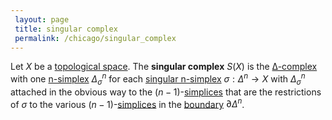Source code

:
 ```yaml
---
 layout: page
 title: singular complex
 permalink: /chicago/singular_complex
---
```

Let $X$ be a [topological space](https://mathgloss.github.io/MathGloss/topological_space). The **singular complex** $S(X)$ is the [∆-complex](https://mathgloss.github.io/MathGloss/∆-complex) with one [n-simplex](https://mathgloss.github.io/MathGloss/n-simplex) $\Delta_\sigma^n$ for each [singular n-simplex](https://mathgloss.github.io/MathGloss/singular_n-simplex) $\sigma:\Delta^n\to X$ with $\Delta_\sigma^n$ attached in the obvious way to the $(n-1)$-[simplices](https://mathgloss.github.io/MathGloss/n-simplex) that are the restrictions of $\sigma$ to the various $(n-1)$-[simplices](https://mathgloss.github.io/MathGloss/##########simplices) in the [boundary](https://mathgloss.github.io/MathGloss/boundary) $\partial\Delta^n$. 

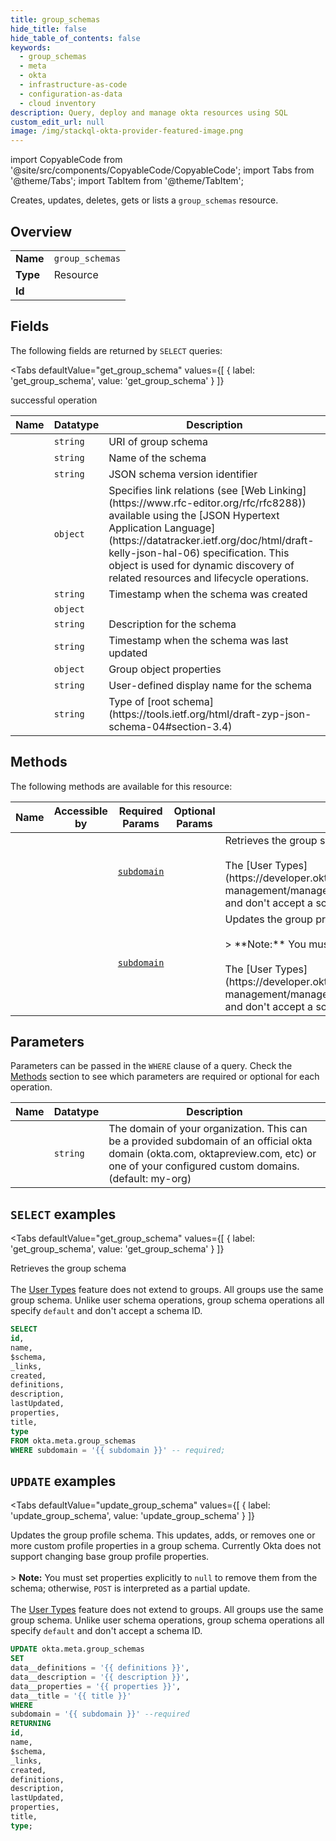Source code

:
 ```yaml
--- 
title: group_schemas
hide_title: false
hide_table_of_contents: false
keywords:
  - group_schemas
  - meta
  - okta
  - infrastructure-as-code
  - configuration-as-data
  - cloud inventory
description: Query, deploy and manage okta resources using SQL
custom_edit_url: null
image: /img/stackql-okta-provider-featured-image.png
---
```


import CopyableCode from '@site/src/components/CopyableCode/CopyableCode';
import Tabs from '@theme/Tabs';
import TabItem from '@theme/TabItem';

Creates, updates, deletes, gets or lists a <code>group_schemas</code> resource.

## Overview
<table><tbody>
<tr><td><b>Name</b></td><td><code>group_schemas</code></td></tr>
<tr><td><b>Type</b></td><td>Resource</td></tr>
<tr><td><b>Id</b></td><td><CopyableCode code="okta.meta.group_schemas" /></td></tr>
</tbody></table>

## Fields

The following fields are returned by `SELECT` queries:

<Tabs
    defaultValue="get_group_schema"
    values={[
        { label: 'get_group_schema', value: 'get_group_schema' }
    ]}
>
<TabItem value="get_group_schema">

successful operation

<table>
<thead>
    <tr>
    <th>Name</th>
    <th>Datatype</th>
    <th>Description</th>
    </tr>
</thead>
<tbody>
<tr>
    <td><CopyableCode code="id" /></td>
    <td><code>string</code></td>
    <td>URI of group schema</td>
</tr>
<tr>
    <td><CopyableCode code="name" /></td>
    <td><code>string</code></td>
    <td>Name of the schema</td>
</tr>
<tr>
    <td><CopyableCode code="$schema" /></td>
    <td><code>string</code></td>
    <td>JSON schema version identifier</td>
</tr>
<tr>
    <td><CopyableCode code="_links" /></td>
    <td><code>object</code></td>
    <td>Specifies link relations (see [Web Linking](https://www.rfc-editor.org/rfc/rfc8288)) available using the [JSON Hypertext Application Language](https://datatracker.ietf.org/doc/html/draft-kelly-json-hal-06) specification. This object is used for dynamic discovery of related resources and lifecycle operations.</td>
</tr>
<tr>
    <td><CopyableCode code="created" /></td>
    <td><code>string</code></td>
    <td>Timestamp when the schema was created</td>
</tr>
<tr>
    <td><CopyableCode code="definitions" /></td>
    <td><code>object</code></td>
    <td></td>
</tr>
<tr>
    <td><CopyableCode code="description" /></td>
    <td><code>string</code></td>
    <td>Description for the schema</td>
</tr>
<tr>
    <td><CopyableCode code="lastUpdated" /></td>
    <td><code>string</code></td>
    <td>Timestamp when the schema was last updated</td>
</tr>
<tr>
    <td><CopyableCode code="properties" /></td>
    <td><code>object</code></td>
    <td>Group object properties</td>
</tr>
<tr>
    <td><CopyableCode code="title" /></td>
    <td><code>string</code></td>
    <td>User-defined display name for the schema</td>
</tr>
<tr>
    <td><CopyableCode code="type" /></td>
    <td><code>string</code></td>
    <td>Type of [root schema](https://tools.ietf.org/html/draft-zyp-json-schema-04#section-3.4)</td>
</tr>
</tbody>
</table>
</TabItem>
</Tabs>

## Methods

The following methods are available for this resource:

<table>
<thead>
    <tr>
    <th>Name</th>
    <th>Accessible by</th>
    <th>Required Params</th>
    <th>Optional Params</th>
    <th>Description</th>
    </tr>
</thead>
<tbody>
<tr>
    <td><a href="#get_group_schema"><CopyableCode code="get_group_schema" /></a></td>
    <td><CopyableCode code="select" /></td>
    <td><a href="#parameter-subdomain"><code>subdomain</code></a></td>
    <td></td>
    <td>Retrieves the group schema<br /><br />The [User Types](https://developer.okta.com/docs/apihttps://developer.okta.com/docs/apihttps://developer.okta.com/docs/apihttps://developer.okta.com/docs/apihttps://developer.okta.com/docs/api/openapi/okta-management/management/tag/UserType/) feature does not extend to groups. All groups use the same group schema. Unlike user schema operations, group schema operations all specify `default` and don't accept a schema ID.</td>
</tr>
<tr>
    <td><a href="#update_group_schema"><CopyableCode code="update_group_schema" /></a></td>
    <td><CopyableCode code="update" /></td>
    <td><a href="#parameter-subdomain"><code>subdomain</code></a></td>
    <td></td>
    <td>Updates the group profile schema. This updates, adds, or removes one or more custom profile properties in a group schema. Currently Okta does not support changing base group profile properties.<br /><br />&gt; **Note:** You must set properties explicitly to `null` to remove them from the schema; otherwise, `POST` is interpreted as a partial update.<br /><br />The [User Types](https://developer.okta.com/docs/apihttps://developer.okta.com/docs/apihttps://developer.okta.com/docs/apihttps://developer.okta.com/docs/apihttps://developer.okta.com/docs/api/openapi/okta-management/management/tag/UserType/) feature does not extend to groups. All groups use the same group schema. Unlike user schema operations, group schema operations all specify `default` and don't accept a schema ID.</td>
</tr>
</tbody>
</table>

## Parameters

Parameters can be passed in the `WHERE` clause of a query. Check the [Methods](#methods) section to see which parameters are required or optional for each operation.

<table>
<thead>
    <tr>
    <th>Name</th>
    <th>Datatype</th>
    <th>Description</th>
    </tr>
</thead>
<tbody>
<tr id="parameter-subdomain">
    <td><CopyableCode code="subdomain" /></td>
    <td><code>string</code></td>
    <td>The domain of your organization. This can be a provided subdomain of an official okta domain (okta.com, oktapreview.com, etc) or one of your configured custom domains. (default: my-org)</td>
</tr>
</tbody>
</table>

## `SELECT` examples

<Tabs
    defaultValue="get_group_schema"
    values={[
        { label: 'get_group_schema', value: 'get_group_schema' }
    ]}
>
<TabItem value="get_group_schema">

Retrieves the group schema<br /><br />The [User Types](https://developer.okta.com/docs/apihttps://developer.okta.com/docs/apihttps://developer.okta.com/docs/apihttps://developer.okta.com/docs/apihttps://developer.okta.com/docs/api/openapi/okta-management/management/tag/UserType/) feature does not extend to groups. All groups use the same group schema. Unlike user schema operations, group schema operations all specify `default` and don't accept a schema ID.

```sql
SELECT
id,
name,
$schema,
_links,
created,
definitions,
description,
lastUpdated,
properties,
title,
type
FROM okta.meta.group_schemas
WHERE subdomain = '{{ subdomain }}' -- required;
```
</TabItem>
</Tabs>


## `UPDATE` examples

<Tabs
    defaultValue="update_group_schema"
    values={[
        { label: 'update_group_schema', value: 'update_group_schema' }
    ]}
>
<TabItem value="update_group_schema">

Updates the group profile schema. This updates, adds, or removes one or more custom profile properties in a group schema. Currently Okta does not support changing base group profile properties.<br /><br />&gt; **Note:** You must set properties explicitly to `null` to remove them from the schema; otherwise, `POST` is interpreted as a partial update.<br /><br />The [User Types](https://developer.okta.com/docs/apihttps://developer.okta.com/docs/apihttps://developer.okta.com/docs/apihttps://developer.okta.com/docs/apihttps://developer.okta.com/docs/api/openapi/okta-management/management/tag/UserType/) feature does not extend to groups. All groups use the same group schema. Unlike user schema operations, group schema operations all specify `default` and don't accept a schema ID.

```sql
UPDATE okta.meta.group_schemas
SET 
data__definitions = '{{ definitions }}',
data__description = '{{ description }}',
data__properties = '{{ properties }}',
data__title = '{{ title }}'
WHERE 
subdomain = '{{ subdomain }}' --required
RETURNING
id,
name,
$schema,
_links,
created,
definitions,
description,
lastUpdated,
properties,
title,
type;
```
</TabItem>
</Tabs>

═══

> [Aim of the exercise] Search the entries for the string "subdomain" and copy each line where it occurs.

> [Answer to this problem]
    <td><a href="#parameter-subdomain"><code>subdomain</code></a></td>
    <td><a href="#parameter-subdomain"><code>subdomain</code></a></td>
<tr id="parameter-subdomain">
    <td><CopyableCode code="subdomain" /></td>
    <td>The domain of your organization. This can be a provided subdomain of an official okta domain (okta.com, oktapreview.com, etc) or one of your configured custom domains. (default: my-org)</td>
WHERE subdomain = '{{ subdomain }}' -- required;
subdomain = '{{ subdomain }}' --required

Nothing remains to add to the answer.